Stored data entries:
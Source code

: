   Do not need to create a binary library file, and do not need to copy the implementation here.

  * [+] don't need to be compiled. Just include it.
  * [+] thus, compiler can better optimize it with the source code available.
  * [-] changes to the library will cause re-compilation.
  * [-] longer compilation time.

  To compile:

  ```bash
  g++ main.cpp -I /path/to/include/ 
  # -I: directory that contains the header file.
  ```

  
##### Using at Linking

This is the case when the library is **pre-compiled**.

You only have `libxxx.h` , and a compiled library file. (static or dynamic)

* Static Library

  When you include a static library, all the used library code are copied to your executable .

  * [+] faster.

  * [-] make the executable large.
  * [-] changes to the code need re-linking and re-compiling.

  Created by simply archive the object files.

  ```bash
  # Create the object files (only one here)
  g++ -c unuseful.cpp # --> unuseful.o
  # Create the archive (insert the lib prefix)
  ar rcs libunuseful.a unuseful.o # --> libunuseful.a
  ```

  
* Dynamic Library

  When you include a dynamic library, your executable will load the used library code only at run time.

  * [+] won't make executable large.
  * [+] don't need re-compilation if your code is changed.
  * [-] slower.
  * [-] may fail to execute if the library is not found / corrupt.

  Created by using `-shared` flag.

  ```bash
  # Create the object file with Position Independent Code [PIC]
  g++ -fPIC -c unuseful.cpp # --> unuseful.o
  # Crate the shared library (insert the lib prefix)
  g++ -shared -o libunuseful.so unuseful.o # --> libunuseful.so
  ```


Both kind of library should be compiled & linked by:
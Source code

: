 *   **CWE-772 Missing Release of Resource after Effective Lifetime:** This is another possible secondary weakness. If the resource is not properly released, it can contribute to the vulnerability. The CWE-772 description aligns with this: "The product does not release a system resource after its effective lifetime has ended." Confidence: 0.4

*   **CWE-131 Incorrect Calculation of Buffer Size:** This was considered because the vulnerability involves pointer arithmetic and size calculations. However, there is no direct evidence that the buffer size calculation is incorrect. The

--

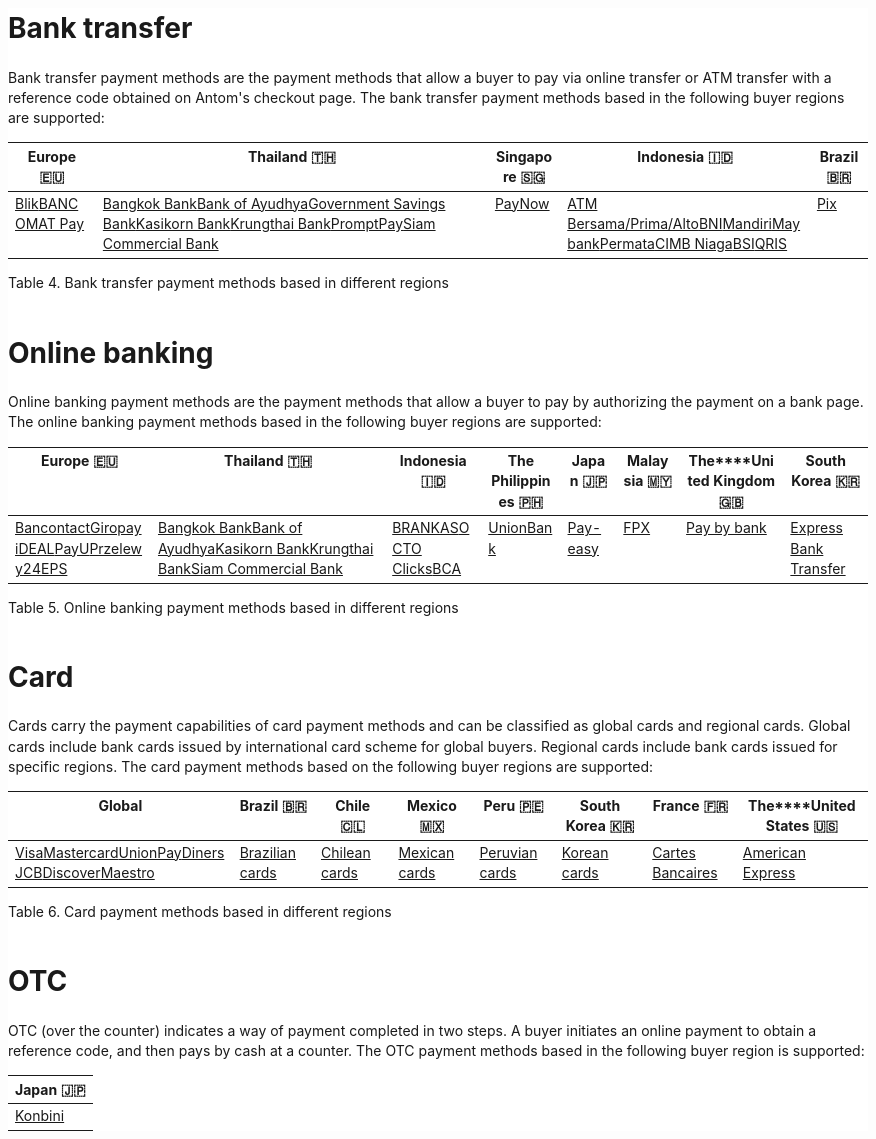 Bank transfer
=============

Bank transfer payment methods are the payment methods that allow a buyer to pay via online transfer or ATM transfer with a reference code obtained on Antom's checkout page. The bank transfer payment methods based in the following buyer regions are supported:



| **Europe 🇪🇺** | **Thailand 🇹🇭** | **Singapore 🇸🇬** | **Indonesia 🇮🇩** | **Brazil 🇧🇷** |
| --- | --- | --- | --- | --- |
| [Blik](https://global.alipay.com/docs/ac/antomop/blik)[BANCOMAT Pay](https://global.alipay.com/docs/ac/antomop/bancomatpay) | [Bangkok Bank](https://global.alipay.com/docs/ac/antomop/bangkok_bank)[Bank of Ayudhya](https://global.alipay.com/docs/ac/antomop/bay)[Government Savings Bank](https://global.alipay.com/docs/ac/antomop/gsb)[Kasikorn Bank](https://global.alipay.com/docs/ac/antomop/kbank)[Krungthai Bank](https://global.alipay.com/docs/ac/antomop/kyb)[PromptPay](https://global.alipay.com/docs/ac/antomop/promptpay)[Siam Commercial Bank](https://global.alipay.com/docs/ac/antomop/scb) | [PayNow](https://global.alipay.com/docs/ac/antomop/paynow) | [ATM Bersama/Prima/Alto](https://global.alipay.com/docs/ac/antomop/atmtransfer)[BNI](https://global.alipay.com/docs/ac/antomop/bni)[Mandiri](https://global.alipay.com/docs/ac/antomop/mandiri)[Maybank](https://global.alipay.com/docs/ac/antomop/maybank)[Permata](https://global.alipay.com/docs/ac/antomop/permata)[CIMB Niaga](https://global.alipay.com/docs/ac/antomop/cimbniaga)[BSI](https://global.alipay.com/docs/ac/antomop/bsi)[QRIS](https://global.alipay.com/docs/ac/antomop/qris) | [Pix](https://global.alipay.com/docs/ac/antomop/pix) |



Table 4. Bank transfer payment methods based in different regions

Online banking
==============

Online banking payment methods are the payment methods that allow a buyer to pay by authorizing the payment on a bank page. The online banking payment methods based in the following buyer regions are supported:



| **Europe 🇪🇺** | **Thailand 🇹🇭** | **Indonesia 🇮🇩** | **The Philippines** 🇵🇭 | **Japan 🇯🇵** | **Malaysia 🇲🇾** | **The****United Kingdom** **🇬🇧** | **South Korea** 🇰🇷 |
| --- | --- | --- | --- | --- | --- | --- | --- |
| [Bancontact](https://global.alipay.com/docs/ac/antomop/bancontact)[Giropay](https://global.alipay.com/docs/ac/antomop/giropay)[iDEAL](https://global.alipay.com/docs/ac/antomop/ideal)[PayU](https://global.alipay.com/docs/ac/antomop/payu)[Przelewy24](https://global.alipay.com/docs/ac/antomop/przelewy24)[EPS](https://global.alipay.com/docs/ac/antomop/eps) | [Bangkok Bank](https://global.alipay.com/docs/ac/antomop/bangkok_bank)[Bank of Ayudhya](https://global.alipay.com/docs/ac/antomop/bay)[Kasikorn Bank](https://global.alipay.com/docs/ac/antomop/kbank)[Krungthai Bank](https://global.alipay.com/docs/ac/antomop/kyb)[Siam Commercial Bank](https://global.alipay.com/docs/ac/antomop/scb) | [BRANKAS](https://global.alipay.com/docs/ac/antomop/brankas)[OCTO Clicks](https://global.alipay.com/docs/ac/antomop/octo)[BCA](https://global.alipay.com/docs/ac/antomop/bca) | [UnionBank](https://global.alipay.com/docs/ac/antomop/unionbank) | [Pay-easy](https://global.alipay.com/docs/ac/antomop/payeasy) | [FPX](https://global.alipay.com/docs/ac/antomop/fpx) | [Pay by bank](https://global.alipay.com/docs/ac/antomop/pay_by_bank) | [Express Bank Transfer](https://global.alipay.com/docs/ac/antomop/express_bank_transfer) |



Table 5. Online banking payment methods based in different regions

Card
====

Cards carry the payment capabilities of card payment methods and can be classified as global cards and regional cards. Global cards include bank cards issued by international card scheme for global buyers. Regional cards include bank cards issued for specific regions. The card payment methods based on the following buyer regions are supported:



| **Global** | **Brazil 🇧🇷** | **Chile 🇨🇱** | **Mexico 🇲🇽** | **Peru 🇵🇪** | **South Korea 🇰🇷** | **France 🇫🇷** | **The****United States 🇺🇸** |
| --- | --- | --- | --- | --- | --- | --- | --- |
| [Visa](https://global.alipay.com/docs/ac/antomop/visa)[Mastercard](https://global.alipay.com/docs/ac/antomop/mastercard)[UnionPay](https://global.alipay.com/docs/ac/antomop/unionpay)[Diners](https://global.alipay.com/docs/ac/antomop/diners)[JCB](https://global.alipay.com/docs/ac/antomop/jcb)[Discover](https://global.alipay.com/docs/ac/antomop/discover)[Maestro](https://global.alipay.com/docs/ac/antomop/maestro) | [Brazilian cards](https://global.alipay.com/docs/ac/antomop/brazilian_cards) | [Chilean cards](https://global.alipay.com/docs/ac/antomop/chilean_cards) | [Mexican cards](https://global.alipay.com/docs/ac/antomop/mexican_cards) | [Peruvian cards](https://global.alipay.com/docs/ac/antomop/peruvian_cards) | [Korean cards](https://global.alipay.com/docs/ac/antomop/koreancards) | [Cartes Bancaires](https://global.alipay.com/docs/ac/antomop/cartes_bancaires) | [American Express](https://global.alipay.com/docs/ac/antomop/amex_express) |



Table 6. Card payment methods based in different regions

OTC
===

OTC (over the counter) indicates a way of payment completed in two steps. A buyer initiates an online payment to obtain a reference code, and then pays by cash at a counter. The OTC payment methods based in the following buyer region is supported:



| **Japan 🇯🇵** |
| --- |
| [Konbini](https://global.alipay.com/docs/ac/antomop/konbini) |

* * *

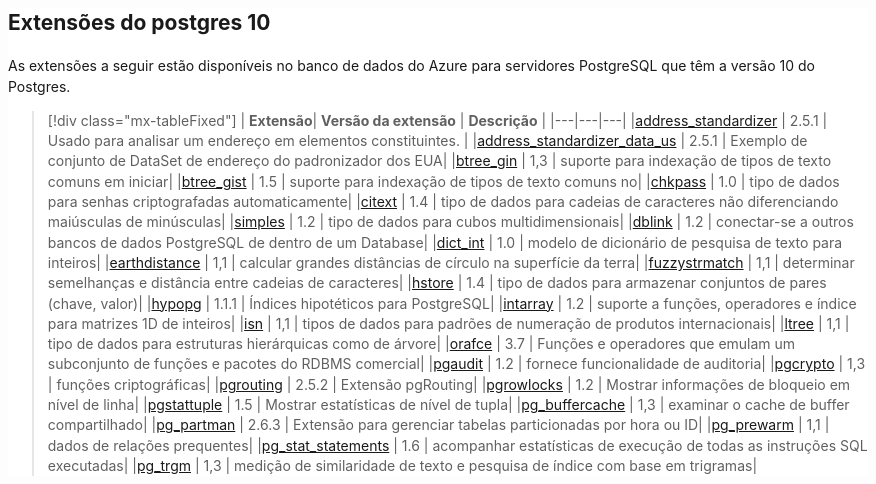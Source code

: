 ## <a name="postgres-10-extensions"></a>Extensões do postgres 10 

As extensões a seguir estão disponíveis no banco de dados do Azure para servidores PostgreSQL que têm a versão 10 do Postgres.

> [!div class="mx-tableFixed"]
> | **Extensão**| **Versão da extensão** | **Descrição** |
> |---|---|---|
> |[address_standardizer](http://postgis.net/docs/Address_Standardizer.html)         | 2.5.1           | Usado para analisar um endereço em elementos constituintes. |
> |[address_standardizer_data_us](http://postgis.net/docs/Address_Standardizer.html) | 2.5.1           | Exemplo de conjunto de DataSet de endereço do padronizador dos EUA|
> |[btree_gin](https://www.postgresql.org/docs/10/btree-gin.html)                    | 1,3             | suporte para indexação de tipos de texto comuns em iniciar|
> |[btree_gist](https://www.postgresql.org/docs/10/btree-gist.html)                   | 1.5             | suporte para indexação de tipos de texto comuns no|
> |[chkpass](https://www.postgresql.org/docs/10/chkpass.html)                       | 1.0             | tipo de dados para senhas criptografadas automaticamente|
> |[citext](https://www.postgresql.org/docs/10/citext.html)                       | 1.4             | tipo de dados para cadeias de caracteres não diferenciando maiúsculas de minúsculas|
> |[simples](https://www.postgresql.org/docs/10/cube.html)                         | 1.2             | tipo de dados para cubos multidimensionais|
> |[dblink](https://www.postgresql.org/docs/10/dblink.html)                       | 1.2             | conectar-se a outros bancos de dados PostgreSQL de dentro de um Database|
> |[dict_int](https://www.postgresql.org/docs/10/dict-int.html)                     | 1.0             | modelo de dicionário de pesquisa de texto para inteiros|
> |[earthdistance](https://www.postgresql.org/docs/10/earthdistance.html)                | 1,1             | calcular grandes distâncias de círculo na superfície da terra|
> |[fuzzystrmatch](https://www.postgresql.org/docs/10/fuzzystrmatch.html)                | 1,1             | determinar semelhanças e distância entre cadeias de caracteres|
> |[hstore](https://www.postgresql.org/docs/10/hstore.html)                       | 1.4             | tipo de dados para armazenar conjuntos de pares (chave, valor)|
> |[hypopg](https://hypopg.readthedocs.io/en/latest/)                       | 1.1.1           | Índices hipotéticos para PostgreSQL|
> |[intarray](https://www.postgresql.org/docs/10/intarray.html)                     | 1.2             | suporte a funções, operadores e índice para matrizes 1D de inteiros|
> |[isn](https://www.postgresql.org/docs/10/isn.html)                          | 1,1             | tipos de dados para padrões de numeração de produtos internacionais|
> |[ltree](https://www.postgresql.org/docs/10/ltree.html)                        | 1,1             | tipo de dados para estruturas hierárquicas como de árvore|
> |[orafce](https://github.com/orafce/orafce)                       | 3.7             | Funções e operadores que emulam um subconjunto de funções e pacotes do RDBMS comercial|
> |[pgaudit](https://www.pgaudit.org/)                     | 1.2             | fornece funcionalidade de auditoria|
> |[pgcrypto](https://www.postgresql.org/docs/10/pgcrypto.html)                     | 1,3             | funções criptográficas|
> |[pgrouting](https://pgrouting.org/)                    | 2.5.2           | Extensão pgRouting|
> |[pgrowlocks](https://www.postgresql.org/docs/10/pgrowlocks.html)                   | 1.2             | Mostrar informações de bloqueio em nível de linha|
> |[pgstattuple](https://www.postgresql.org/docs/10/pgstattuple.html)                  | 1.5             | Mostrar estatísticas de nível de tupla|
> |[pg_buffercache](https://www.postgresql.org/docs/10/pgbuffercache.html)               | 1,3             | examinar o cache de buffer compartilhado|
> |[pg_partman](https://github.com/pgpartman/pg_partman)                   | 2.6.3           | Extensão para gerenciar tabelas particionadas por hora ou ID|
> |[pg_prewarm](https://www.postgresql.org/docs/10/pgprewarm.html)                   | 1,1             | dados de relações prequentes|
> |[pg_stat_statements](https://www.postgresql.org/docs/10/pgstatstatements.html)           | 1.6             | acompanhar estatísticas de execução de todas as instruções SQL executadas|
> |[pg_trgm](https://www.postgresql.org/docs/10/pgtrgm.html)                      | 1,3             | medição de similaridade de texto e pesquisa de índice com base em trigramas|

The problem. Only the lines above that hold "banking" are wanted. Show every one of them.

Answer box.
Online banking
Online banking payment methods are the payment methods that allow a buyer to pay by authorizing the payment on a bank page. The online banking payment methods based in the following buyer regions are supported:
Table 5. Online banking payment methods based in different regions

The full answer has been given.